Avenger: Infinity War
Avengers: Infinity War was the first time the Avengers had met up since Captain America: the Winter Soldier, and the first time some of the other characters like Dr. Strange and the Guardians of the Galaxy met the rest of the Marvel heroes. Everything built up to this movie and it led to some of the best action ever seen in film. The action basically runs nonstop from the very beginning to the end. Every fight is cleverly choreographed and thought out. The filmmakers clearly knew where they wanted to place each of the many characters where they’d have the best impact on the action. It’s all like one big roller coaster ride for two and a half hours.
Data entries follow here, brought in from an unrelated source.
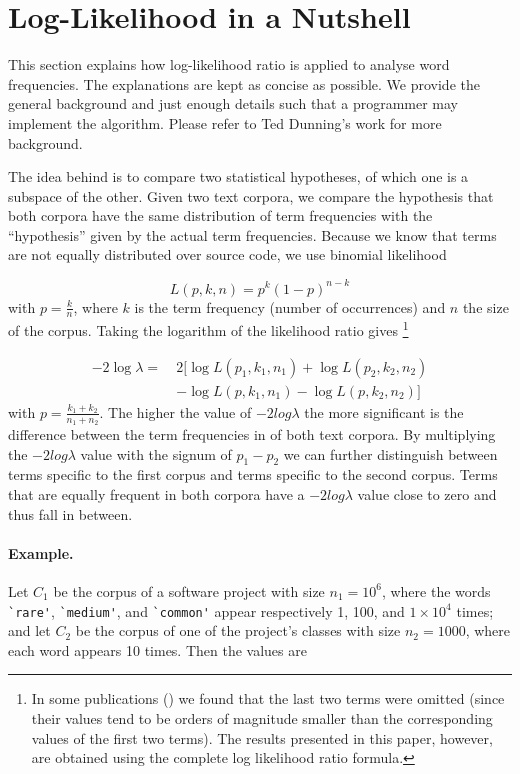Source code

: \documentclass[10pt]{book}
\begin{document}
\section{Log-Likelihood in a Nutshell}\label{nutshell}

This section explains how log-likelihood ratio is applied to analyse word frequencies. The explanations are kept as concise as possible. We provide the general background and just enough details such that a programmer may implement the algorithm. Please refer to Ted Dunning's work \cite{Dunning} for more background.

The idea behind \loglr is to compare two statistical hypotheses, of which one is a subspace of the other. Given two text corpora, we compare the hypothesis that both corpora have the same distribution of term frequencies with the ``hypothesis'' given by the actual term frequencies. Because we know that terms are not equally distributed over source code, we use binomial likelihood

$$ L(p,k,n) = p^k ( 1 - p) ^ { n - k }$$
\noindent
with $p = \frac{k}{n}$, where $k$ is the term frequency (\ie number of occurrences) and $n$ the size of the corpus. Taking the logarithm of the likelihood ratio gives
\footnote{In some publications (\eg \cite{Rayson}) we found that the last two terms were omitted (since their values tend to be orders of magnitude smaller than the corresponding values of the first two terms). The results presented in this paper, however, are obtained using the complete log likelihood ratio formula.}

\begin{align*}
-2 \log \lambda =~&2 \big[ \log L(p_1,k_1,n_1) + \log L(p_2,k_2,n_2)\\
 &- \log L(p,k_1,n_1) - \log L(p,k_2,n_2) \big] 
\end{align*}
\noindent
with $p = \frac{k_1 + k_2}{n_1 + n_2}$. The higher the value of $-2log\lambda$ the more significant is the difference between the term frequencies in of both text corpora. By multiplying the $-2log\lambda$ value with the signum of $p_1 - p_2$ we can further distinguish between terms specific to the first corpus and terms specific to the second corpus. Terms that are equally frequent in both corpora have a $-2log\lambda$ value close to zero and thus fall in between.

\paragraph{Example.} Let $C_1$ be the corpus of a software project with size $n_1 = 10^6$, where the words \verb$`rare'$, \verb$`medium'$, and \verb$`common'$ appear respectively 1, 100, and $1\times10^4$ times; and let $C_2$ be the corpus of one of the project's classes with size $n_2 = 1000$, where each word appears 10 times. Then the \loglr{} values are
\end{document}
Despite the action being especially great, a movie needs more than just action. It needs to have a good story to it as well. The story in Infinity War is so all over the place that it doesn’t really have a coherent plot. There are a lot of subplots and not much of one main plot. Thor is off finding a replacement for his hammer, Captain America and his group come out of hiding to go to Wakanda to help the Vision. Iron Man and his group leave the other superheroes behind to go to space in order to fight Thanos. Other than Thanos attacking various groups of characters, there’s not much tying the many subplots together. It’s all about stopping Thanos from eliminating half of all living beings, which makes sense, but we don’t know much about why he wants to do so. We know it involves something from his past, but not what that something is. There’s honestly too much going on for there to be a coherent narrative.
One of the most exciting parts of Infinity War is the team ups. Characters who we have never seen on screen before come together for hilarious banter and for epic combo attacks during fights. Some of these include Spider-Man web-slinging through Doctor Strange’s portals, Winter Soldier lifting Rocket Raccoon to gun down some aliens, and Okoye and Black Widow double-teaming one of Thanos’ henchmen. Some of the best moments were the banter between characters just meeting for the first time, like Iron Man and Star-Lord arguing about a plan of attack. It was just as fun seeing characters meet up for the first time here as it was back in The Avengers.
Despite it being extraordinarily fun to see these crossovers, we don’t get to see all the characters actually meet each other like everyone had hoped. We get to see some cool meetups, but there are quite a few characters who never even know that certain other characters exist. Star Lord and Captain America never know about each other, and the same goes for characters like Doctor Strange and Black Widow. It would have been nice to get a quick scene before the big fight at the end where everyone met up in one location so that we could see the MCU characters really come together.
I feel torn about the Oscar-nominated special effects. In most moments, like with Rocket Raccoon or the massive alien army in Wakanda, they are vibrant and realistic. Rocket Raccoon in general, whether it be this or the Guardians of the Galaxy movies, is one of the best examples of a CGI/motion capture character ever. However, there are instances throughout the movie where the CGI stands out a little too much and looks surprisingly bad for a modern superhero flick. The shot of Spider-Man in his Iron Spider suit on his way to space looks like a PS2-era video game. Thanos looks hilariously cartoony at moments. It’s also especially bothersome that the Thanos CGI looks so wildly different than he did during the end credits scene after The Avengers.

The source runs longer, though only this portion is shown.